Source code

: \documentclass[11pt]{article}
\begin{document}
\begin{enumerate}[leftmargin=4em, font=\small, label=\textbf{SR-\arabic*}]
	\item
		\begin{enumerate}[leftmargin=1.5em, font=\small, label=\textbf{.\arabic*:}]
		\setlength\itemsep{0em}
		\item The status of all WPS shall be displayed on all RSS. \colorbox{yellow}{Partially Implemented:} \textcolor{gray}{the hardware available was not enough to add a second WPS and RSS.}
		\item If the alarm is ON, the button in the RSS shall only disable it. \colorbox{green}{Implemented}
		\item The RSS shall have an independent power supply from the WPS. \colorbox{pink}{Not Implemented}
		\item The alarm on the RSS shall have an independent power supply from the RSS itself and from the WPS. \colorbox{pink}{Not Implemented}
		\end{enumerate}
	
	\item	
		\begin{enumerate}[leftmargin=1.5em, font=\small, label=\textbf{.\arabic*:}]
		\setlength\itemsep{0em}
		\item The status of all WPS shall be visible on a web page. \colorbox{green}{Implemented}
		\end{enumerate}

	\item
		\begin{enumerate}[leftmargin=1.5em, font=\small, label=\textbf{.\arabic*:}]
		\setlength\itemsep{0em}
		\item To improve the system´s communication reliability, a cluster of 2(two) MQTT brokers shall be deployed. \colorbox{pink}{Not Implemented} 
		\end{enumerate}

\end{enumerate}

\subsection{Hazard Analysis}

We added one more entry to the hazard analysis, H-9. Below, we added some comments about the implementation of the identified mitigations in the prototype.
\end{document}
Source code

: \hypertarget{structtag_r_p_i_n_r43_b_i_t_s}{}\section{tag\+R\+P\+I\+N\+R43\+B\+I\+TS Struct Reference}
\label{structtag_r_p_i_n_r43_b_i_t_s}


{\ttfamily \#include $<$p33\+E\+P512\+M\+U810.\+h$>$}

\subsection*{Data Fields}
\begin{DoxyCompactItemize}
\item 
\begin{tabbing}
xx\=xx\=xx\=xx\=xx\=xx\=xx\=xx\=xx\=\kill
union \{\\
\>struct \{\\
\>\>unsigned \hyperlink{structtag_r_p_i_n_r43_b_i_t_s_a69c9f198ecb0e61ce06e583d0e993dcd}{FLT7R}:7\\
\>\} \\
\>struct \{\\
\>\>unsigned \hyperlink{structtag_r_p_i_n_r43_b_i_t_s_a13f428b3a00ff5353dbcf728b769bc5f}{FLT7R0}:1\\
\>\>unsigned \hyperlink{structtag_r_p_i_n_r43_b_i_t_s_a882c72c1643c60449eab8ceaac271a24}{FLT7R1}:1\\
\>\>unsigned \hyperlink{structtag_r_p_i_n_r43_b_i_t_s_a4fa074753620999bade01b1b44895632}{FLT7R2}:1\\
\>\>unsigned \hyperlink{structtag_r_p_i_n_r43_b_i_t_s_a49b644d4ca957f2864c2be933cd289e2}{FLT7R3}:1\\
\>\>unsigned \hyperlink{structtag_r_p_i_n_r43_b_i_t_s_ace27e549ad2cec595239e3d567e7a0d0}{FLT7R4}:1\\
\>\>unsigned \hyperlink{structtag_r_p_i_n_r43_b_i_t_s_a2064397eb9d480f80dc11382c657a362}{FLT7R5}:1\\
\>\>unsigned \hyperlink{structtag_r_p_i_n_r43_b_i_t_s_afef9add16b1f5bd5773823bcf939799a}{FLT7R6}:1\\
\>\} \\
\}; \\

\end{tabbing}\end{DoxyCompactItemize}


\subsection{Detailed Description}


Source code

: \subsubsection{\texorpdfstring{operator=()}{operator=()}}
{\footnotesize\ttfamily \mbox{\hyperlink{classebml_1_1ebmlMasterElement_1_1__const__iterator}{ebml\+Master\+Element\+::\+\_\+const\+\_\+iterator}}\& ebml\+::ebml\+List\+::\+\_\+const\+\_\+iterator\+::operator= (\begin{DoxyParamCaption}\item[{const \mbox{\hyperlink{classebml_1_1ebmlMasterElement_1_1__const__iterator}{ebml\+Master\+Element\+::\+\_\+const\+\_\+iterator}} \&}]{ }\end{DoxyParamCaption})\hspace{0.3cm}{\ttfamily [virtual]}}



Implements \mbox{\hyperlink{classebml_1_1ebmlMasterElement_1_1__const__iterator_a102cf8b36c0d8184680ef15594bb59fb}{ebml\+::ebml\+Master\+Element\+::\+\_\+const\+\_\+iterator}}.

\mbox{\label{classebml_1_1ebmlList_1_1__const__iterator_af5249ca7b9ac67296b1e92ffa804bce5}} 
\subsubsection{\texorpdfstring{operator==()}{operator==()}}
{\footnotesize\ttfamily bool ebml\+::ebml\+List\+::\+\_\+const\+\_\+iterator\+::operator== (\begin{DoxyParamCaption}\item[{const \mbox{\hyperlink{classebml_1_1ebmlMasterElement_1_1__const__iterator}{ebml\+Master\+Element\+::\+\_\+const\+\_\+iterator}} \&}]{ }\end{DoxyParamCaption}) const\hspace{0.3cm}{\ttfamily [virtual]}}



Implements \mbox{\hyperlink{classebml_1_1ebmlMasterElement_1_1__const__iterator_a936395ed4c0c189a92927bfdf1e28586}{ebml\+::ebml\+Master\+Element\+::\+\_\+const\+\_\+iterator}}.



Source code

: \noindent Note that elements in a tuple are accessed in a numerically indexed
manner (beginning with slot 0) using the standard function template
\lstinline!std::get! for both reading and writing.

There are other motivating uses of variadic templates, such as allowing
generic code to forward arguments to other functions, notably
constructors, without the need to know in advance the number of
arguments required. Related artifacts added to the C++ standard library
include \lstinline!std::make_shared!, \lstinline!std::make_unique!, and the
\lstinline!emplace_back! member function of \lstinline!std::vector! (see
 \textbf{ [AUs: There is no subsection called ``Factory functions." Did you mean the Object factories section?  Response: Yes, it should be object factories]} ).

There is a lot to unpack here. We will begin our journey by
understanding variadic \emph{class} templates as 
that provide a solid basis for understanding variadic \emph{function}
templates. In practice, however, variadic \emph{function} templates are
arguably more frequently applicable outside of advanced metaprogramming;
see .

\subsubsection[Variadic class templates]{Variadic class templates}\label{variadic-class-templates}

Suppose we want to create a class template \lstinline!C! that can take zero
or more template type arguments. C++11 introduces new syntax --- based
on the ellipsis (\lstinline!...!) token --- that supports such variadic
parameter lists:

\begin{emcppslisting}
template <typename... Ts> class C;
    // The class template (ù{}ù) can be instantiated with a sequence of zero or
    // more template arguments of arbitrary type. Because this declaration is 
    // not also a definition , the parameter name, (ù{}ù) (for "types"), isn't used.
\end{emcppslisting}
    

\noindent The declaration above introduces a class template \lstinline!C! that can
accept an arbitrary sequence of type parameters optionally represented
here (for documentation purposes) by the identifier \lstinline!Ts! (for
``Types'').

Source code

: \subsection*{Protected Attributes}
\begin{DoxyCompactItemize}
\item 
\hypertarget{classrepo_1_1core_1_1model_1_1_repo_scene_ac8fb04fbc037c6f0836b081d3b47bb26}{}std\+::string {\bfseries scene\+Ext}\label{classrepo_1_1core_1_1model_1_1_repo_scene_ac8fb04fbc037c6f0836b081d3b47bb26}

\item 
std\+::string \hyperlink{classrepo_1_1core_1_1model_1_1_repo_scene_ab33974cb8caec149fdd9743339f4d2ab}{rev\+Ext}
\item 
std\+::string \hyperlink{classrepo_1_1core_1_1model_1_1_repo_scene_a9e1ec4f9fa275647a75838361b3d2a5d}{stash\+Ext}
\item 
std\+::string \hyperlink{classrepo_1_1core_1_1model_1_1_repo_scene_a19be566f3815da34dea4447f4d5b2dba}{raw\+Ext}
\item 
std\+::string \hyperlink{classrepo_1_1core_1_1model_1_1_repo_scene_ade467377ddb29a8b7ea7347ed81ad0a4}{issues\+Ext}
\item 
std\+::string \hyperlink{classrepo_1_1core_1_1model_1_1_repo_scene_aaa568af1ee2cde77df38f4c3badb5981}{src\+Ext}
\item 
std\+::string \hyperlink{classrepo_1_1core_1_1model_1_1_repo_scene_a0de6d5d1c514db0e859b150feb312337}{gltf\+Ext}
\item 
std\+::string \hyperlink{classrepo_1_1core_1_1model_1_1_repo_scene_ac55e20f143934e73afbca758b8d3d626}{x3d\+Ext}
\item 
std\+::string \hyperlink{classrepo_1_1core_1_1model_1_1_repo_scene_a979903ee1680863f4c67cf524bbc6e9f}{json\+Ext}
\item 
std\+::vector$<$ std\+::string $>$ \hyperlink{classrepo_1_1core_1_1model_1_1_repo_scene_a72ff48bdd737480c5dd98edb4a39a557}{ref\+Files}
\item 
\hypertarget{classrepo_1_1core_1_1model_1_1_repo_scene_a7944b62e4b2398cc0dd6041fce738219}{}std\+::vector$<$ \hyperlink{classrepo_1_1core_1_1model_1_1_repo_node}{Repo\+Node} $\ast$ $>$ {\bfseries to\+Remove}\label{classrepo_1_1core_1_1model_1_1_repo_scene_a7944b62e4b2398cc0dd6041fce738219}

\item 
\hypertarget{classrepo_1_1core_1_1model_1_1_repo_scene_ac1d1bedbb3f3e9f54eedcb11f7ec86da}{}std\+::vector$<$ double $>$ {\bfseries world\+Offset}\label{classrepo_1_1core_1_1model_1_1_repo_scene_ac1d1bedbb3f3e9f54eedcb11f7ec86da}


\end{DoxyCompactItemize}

WHAT IS EXPECTED:
Your answer must be the lines from the one with "std\+::vector$<$ std\+::string $>$" through the last line of the data, repeated exactly and with nothing else.

THE COMPLETED TASK:
std\+::vector$<$ std\+::string $>$ \hyperlink{classrepo_1_1core_1_1model_1_1_repo_scene_a72ff48bdd737480c5dd98edb4a39a557}{ref\+Files}
\item 
\hypertarget{classrepo_1_1core_1_1model_1_1_repo_scene_a7944b62e4b2398cc0dd6041fce738219}{}std\+::vector$<$ \hyperlink{classrepo_1_1core_1_1model_1_1_repo_node}{Repo\+Node} $\ast$ $>$ {\bfseries to\+Remove}\label{classrepo_1_1core_1_1model_1_1_repo_scene_a7944b62e4b2398cc0dd6041fce738219}

\item 
\hypertarget{classrepo_1_1core_1_1model_1_1_repo_scene_ac1d1bedbb3f3e9f54eedcb11f7ec86da}{}std\+::vector$<$ double $>$ {\bfseries world\+Offset}\label{classrepo_1_1core_1_1model_1_1_repo_scene_ac1d1bedbb3f3e9f54eedcb11f7ec86da}


\end{DoxyCompactItemize}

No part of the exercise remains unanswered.